# Cronologia de Eventos



## ]ToRnAdO[ (19 Abr 2010 às 13:12)

17 Abril 2010 - 00h30 

Mau tempo: Temporal em Tavira e tromba-d’água em Cascais
Já se registaram 17 minitornados (COM VÍDEO)
A rápida passagem de um minitornado causou, na manhã de ontem (08h40), medo e muita destruição nas Quatro Águas, em Tavira. Ao largo de Cascais foi avistada, meia hora depois, uma tromba-d’água, que não provocou estragos.


Os danos provocados por vento e chuva ocorreram dois dias após outra tromba-d’água ter provocado danos materiais no bairro Horizonte, em Lisboa. Ao Inverno, marcado por recordes de chuva, frio e neve e um número invulgar de tornados e de trombas-d’água, seque-se uma Primavera também instável. Só nos últimos seis meses registaram-se pelo menos 17 minitornados em Portugal.

Ontem, a forte agitação marítima verificada no Algarve levou a que um veleiro dinamarquês, com um tripulante de 74 anos, enfrentasse dificuldades junto ao molhe de Vila Real de Santo António. Foi salvo de encalhar pelo salva-vidas ‘Rainha Dona Amélia’, da capitania local. Os três tripulantes da Marinha tiveram dificuldades em rebocar o veleiro de dez metros.

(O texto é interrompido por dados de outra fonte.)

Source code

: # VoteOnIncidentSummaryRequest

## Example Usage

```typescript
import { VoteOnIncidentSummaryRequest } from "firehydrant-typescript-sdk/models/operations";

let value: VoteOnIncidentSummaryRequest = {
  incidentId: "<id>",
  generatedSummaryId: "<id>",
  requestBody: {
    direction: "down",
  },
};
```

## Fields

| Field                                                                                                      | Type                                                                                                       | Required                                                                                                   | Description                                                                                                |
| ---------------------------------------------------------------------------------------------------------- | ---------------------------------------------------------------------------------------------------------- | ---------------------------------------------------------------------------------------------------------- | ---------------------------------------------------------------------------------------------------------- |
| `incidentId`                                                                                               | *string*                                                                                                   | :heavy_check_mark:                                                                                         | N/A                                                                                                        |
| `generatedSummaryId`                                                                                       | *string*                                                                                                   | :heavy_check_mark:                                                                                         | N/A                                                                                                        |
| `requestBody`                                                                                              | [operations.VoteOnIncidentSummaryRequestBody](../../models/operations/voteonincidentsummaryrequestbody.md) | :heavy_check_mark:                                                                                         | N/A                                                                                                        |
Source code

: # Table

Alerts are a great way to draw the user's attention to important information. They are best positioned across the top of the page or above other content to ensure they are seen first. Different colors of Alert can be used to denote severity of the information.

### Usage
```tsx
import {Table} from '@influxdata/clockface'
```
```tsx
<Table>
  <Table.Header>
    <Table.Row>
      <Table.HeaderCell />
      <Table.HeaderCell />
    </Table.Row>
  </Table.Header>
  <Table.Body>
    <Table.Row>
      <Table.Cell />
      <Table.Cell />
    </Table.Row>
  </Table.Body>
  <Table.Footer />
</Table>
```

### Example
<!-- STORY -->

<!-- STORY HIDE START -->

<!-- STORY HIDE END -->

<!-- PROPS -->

Em Tavira, uma embarcação foi ao fundo na doca da cidade e três dezenas de barcos, estacionados no Clube Náutico de Tavira (CNT), sofreram danos consideráveis. Árvores arrancadas pela raiz, edifícios destelhados e outros danos em habitações foram o resultado deste fenómeno meteorológico. "Nunca vi nada de semelhante. Não devem ter sido mais de cinco segundos, mas pareceram séculos", explicou ao CM Jorge Coelho, proprietário de um barco de oito metros e três toneladas que ficou muito danificado. "Vinha tudo no ar, o meu barco inclusive. Vi telhas a serem arrancadas dos edifícios e só tive tempo de me esconder no carro", explica Jorge Coelho, que disse ainda ter sentindo a parte da frente da viatura a levantar.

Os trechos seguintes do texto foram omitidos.